When he awoke this time, all of the tubes, monitors, and bandages were gone. He felt no pain. Someone must have shaved him because his cheeks felt smooth as a newborn baby’s behind.

The cute nurse with the blond ponytail and husky voice was named Viola. “Time for me to give you a sponge bath,” she said. They were all alone. She walked over and locked the door. Then she approached his bed and took off his scanty hospital gown. She started to rub him down, but not with soap and water, just her bare hand. She climbed into bed with him. Then she raised her skirt and climbed on top. She wasn’t wearing any panties.
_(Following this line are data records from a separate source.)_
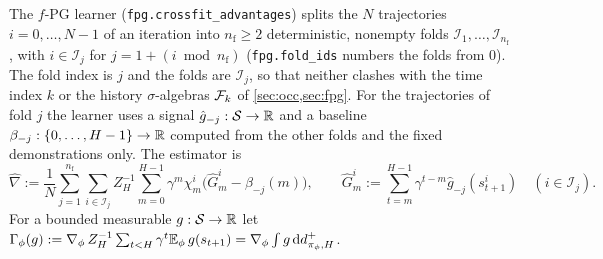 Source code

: The $f$-PG learner (\texttt{fpg.crossfit\_advantages}) splits the $N$ trajectories $i=0,\dots,N-1$ of an iteration into $n_{\mathrm f}\ge2$ deterministic, nonempty folds $\mathcal I_1,\dots,\mathcal I_{n_{\mathrm f}}$, with $i\in\mathcal I_j$ for $j=1+(i\bmod n_{\mathrm f})$ (\texttt{fpg.fold\_ids} numbers the folds from 0).
The fold index is $j$ and the folds are $\mathcal I_j$, so that neither clashes with the time index $k$ or the history $\sigma$-algebras $\cF_k$ of \cref{sec:occ,sec:fpg}.
For the trajectories of fold $j$ the learner uses a signal $\hat g_{-j}:\cS\to\R$ and a baseline $\beta_{-j}:\{0,\dots,H-1\}\to\R$ computed from the other folds and the fixed demonstrations only.
The estimator is
\[
\hat\nabla:=\frac1N\sum_{j=1}^{n_{\mathrm f}}\sum_{i\in\mathcal I_j}Z_H^{-1}\sum_{m=0}^{H-1}\gamma^m\chi^i_m\big(\hat G^{i}_m-\beta_{-j}(m)\big),\qquad
\hat G^{i}_m:=\sum_{t=m}^{H-1}\gamma^{t-m}\hat g_{-j}(s^i_{t+1})\quad(i\in\mathcal I_j).
\]
For a bounded measurable $g:\cS\to\R$ let $\Gamma_\phi(g):=\nabla_\phi\,Z_H^{-1}\sum_{t<H}\gamma^t\E_\phi\,g(s_{t+1})=\nabla_\phi\int g\dd d^+_{\pi_\phi,H}$.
"But I promised Angie," he moaned, distress rising in his raw throat.

"Angie understands," she answered. From this angle and in this light, Viola looked just like his first wife, Kaitlyn, at this age - trim and firm.
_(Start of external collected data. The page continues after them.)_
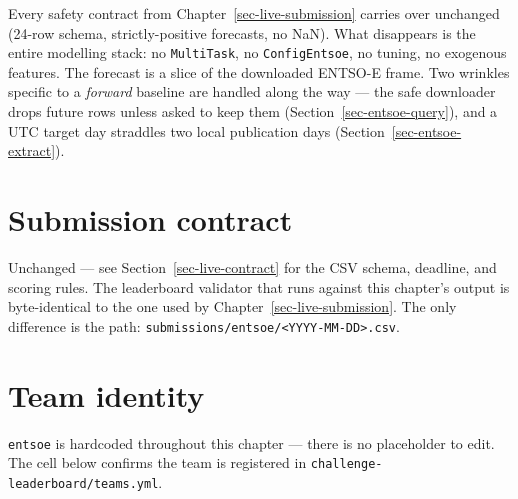 \documentclass[
  english,
  letterpaper,
]{scrbook}
\begin{document}
Every safety contract from Chapter~\ref{sec-live-submission} carries
over unchanged (24-row schema, strictly-positive forecasts, no NaN).
What disappears is the entire modelling stack: no \texttt{MultiTask}, no
\texttt{ConfigEntsoe}, no tuning, no exogenous features. The forecast is
a slice of the downloaded ENTSO-E frame. Two wrinkles specific to a
\emph{forward} baseline are handled along the way --- the safe
downloader drops future rows unless asked to keep them
(Section~\ref{sec-entsoe-query}), and a UTC target day straddles two
local publication days (Section~\ref{sec-entsoe-extract}).

\section{Submission contract}\label{submission-contract-1}

Unchanged --- see Section~\ref{sec-live-contract} for the CSV schema,
deadline, and scoring rules. The leaderboard validator that runs against
this chapter's output is byte-identical to the one used by
Chapter~\ref{sec-live-submission}. The only difference is the path:
\texttt{submissions/entsoe/\textless{}YYYY-MM-DD\textgreater{}.csv}.

\section{Team identity}\label{sec-entsoe-identity}

\texttt{entsoe} is hardcoded throughout this chapter --- there is no
placeholder to edit. The cell below confirms the team is registered in
\texttt{challenge-leaderboard/teams.yml}.
\end{document}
“I have to find Angie. I have to talk to Angie,” he begged. The nurse with the pony tail just smiled and ran her moist tongue over her ruby red lips.

 “You’re so good,” she purred.

She felt enormously heavy, as though she were sitting on top of him, grinding her knees into his chest. He couldn’t breathe.

"Get off. Get off," he tried to say, but the words came out like foam on the ocean. The sudden blast of a siren assaulted his brain, so loud it felt like it was right there on the ceiling above him, screeching in his ears.

“Hold on, hold on,” Viola squealed above the din.

He yielded.

“What do they expect of me?” he might have asked.


*



"Hold on, sir. We’ll have you out in a minute," the paramedic shouted. He sounded like the nurse with the husky voice, but he was wearing a rain-slicked gray paramedic’s jacket, not a white skirt.

A moment later the paramedic withdrew the oxygen mask and turned off the valve. "We lost him," he yelled to the driver.

The driver turned off the flashing lights. “Too bad about that beautiful car.”

“Poor bastard never stood a chance."

Jason Ansbach was dead at the scene with a crushed chest. His car’s dashboard clock read 11:59.